7. The method of claim 5, wherein the step of collecting and
storing at least one authorized user web print includes the step of
collecting and storing a series of web prints from the authorized
user.
8. The method of claim 5, wherein the step of computing one or more
discriminants comprises the steps of: (a) training a first
discriminant; (b) determining whether the first trained
discriminant sufficiently discriminates between the series of
authorized user web prints and the unauthorized user web prints;
and (c) if the first trained discriminant does not sufficiently
discriminate between the series of authorized user web prints and
the unauthorized user web prints, training a further
discriminant.
9. A method of programming a biometric authorization system in a
first firearm to discriminate between an authorized user of the
first firearm and unauthorized users of the first firearm,
comprising: a) collecting and storing at a computer a large number
of unauthorized user web prints from the unauthorized users by
having the unauthorized users grasp a firearm; b) collecting and
storing at the computer at least one authorized user web print from
the authorized user by having the authorized user grasp a firearm;
c) training at the computer one or more discriminants for the at
least one authorized user web print and at least some of the
unauthorized user web prints; d) calculating at the computer one or
more discriminant thresholds based on the step of training the
discriminants; e) transmitting from the computer to the first
firearm the one or more trained discriminants and thresholds; f)
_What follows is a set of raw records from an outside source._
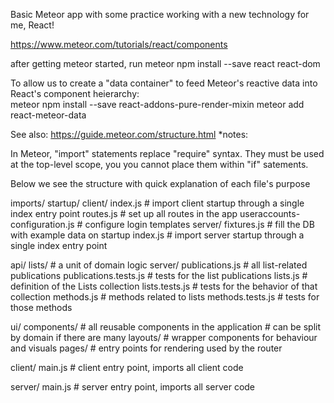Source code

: Basic Meteor app with some practice working with a new technology for me, React!

https://www.meteor.com/tutorials/react/components


after getting meteor started,
run
meteor npm install --save react react-dom



To allow us to create a "data container" to feed Meteor's reactive data into React's component heierarchy:  
meteor npm install --save react-addons-pure-render-mixin
meteor add react-meteor-data


See also: https://guide.meteor.com/structure.html
*notes:  

In Meteor, "import" statements replace "require" syntax.  They must be used at the top-level scope, you you cannot place them within "if" satements.  


Below we see the structure with quick explanation of each file's purpose

imports/
 startup/
   client/
     index.js                 # import client startup through a single index entry point
     routes.js                # set up all routes in the app
     useraccounts-configuration.js # configure login templates
   server/
     fixtures.js              # fill the DB with example data on startup
     index.js                 # import server startup through a single index entry point

 api/
   lists/                     # a unit of domain logic
     server/
       publications.js        # all list-related publications
       publications.tests.js  # tests for the list publications
     lists.js                 # definition of the Lists collection
     lists.tests.js           # tests for the behavior of that collection
     methods.js               # methods related to lists
     methods.tests.js         # tests for those methods

 ui/
   components/                # all reusable components in the application
                              # can be split by domain if there are many
   layouts/                   # wrapper components for behaviour and visuals
   pages/                     # entry points for rendering used by the router

client/
 main.js                      # client entry point, imports all client code

server/
 main.js                      # server entry point, imports all server code
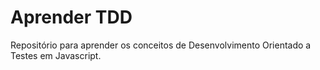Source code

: # Aprender TDD

Repositório para aprender os conceitos de Desenvolvimento Orientado a Testes em Javascript.
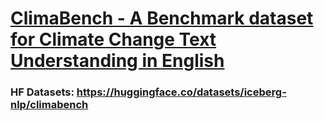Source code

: # [ClimaBench - A Benchmark dataset for Climate Change Text Understanding in English](https://arxiv.org/abs/2301.04253)
### HF Datasets: https://huggingface.co/datasets/iceberg-nlp/climabench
allowing the authorized user to attempt to operate the first
firearm; g) if the authorized user is not allowed to operate the
first firearm a predetermined percentage of the time, adjusting the
one or more thresholds at the computer and transmitting the
thresholds from the computer to the first firearm; h) repeating
steps e-g until the authorized user is allowed to operate the first
firearm the predetermined percentage of the time.
10. The method of claim 9, wherein the computer is a server that is
remotely connected to the first firearm via a communications
network.
11. A firearm comprising: means for storing one or more trained
discriminants and associated one or more discriminant thresholds,
the discriminants formed by analysis of the authorized user
biometric information and a large number of unauthorized user
biometric information; means for sensing biometric information;
means for computing one or more discriminant values based on the
sensed biometric information and the trained discriminants; means
for comparing the computed one or more discriminant values with the
stored one or more discriminant thresholds; and means for
authorizing or not authorizing the use of the firearm.
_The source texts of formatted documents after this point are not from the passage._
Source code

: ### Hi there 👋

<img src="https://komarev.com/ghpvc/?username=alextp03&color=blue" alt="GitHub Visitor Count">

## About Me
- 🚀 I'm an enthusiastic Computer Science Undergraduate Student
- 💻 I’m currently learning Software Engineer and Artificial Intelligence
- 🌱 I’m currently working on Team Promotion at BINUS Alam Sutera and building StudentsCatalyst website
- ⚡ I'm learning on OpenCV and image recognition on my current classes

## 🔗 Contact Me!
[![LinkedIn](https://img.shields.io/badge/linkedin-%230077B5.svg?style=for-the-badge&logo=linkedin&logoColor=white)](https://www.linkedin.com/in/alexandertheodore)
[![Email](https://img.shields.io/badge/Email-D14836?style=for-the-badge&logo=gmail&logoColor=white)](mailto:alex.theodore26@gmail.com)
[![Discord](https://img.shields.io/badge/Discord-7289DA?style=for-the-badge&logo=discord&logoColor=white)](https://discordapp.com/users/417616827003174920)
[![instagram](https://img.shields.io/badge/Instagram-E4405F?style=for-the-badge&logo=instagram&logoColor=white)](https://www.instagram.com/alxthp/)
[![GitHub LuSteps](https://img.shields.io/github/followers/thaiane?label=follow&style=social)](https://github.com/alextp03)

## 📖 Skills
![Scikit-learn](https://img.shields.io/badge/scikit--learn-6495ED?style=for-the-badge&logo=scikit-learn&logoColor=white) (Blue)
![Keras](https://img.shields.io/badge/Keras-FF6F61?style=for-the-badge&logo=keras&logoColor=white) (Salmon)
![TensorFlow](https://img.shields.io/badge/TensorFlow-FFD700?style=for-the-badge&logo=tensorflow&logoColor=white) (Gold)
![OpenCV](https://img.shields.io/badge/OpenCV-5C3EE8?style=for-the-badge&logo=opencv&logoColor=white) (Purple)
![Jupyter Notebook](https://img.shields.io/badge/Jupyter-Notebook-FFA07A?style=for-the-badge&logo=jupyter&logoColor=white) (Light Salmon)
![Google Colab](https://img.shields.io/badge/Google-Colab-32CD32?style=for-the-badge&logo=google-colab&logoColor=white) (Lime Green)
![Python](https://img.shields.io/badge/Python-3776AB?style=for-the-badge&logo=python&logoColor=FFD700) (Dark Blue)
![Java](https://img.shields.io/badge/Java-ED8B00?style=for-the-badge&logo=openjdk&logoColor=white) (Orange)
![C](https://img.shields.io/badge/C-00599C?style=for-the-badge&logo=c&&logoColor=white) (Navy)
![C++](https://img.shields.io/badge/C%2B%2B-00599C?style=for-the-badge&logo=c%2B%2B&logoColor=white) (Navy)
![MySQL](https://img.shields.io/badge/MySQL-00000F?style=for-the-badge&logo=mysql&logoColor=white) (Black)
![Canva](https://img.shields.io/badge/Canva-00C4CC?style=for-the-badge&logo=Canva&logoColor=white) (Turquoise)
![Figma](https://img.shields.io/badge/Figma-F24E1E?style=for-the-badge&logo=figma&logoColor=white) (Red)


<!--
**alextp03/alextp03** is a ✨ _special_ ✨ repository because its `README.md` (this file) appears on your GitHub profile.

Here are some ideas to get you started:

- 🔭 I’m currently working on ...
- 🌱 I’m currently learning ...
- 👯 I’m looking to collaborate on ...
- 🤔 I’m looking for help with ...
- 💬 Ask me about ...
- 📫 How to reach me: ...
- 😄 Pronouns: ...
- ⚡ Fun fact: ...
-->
12. A method of uniquely associating a first firearm with an
authorized user comprising: a) collecting and storing at a computer
a large number of unauthorized user web prints from the
unauthorized users by having the unauthorized users grasp a
firearm; b) receiving at the computer authorized user information
and first firearm information; c) collecting and storing at the
computer at least one web print from the authorized user by having
the authorized user grasp a firearm; d) training at the computer
one or more discriminants for the at least one authorized user web
print and at least some of the unauthorized user web prints; e)
calculating at the computer one or more discriminant thresholds
based on the step of training the discriminants; f) transmitting
from the computer to the first firearm the one or more
discriminants and thresholds; g) electronically associating at the
computer the user and first firearm information with the at least
one authorized user web print.
13. The method of claim 12 wherein the computer is a server that is
remote from the user and the first firearm.
Description
FIELD OF THE INVENTION
The present invention relates to biometric authorization and
registration systems and methods.
BACKGROUND OF THE INVENTION
Everyday, thousands of authorization systems and devices attempt to
determine whether a particular individual seeking access to a
consumer service, a building, or operation of a device should be
granted such access. Password-based authorization systems are the
most prevalent, and are ubiquitously used to provide "secured"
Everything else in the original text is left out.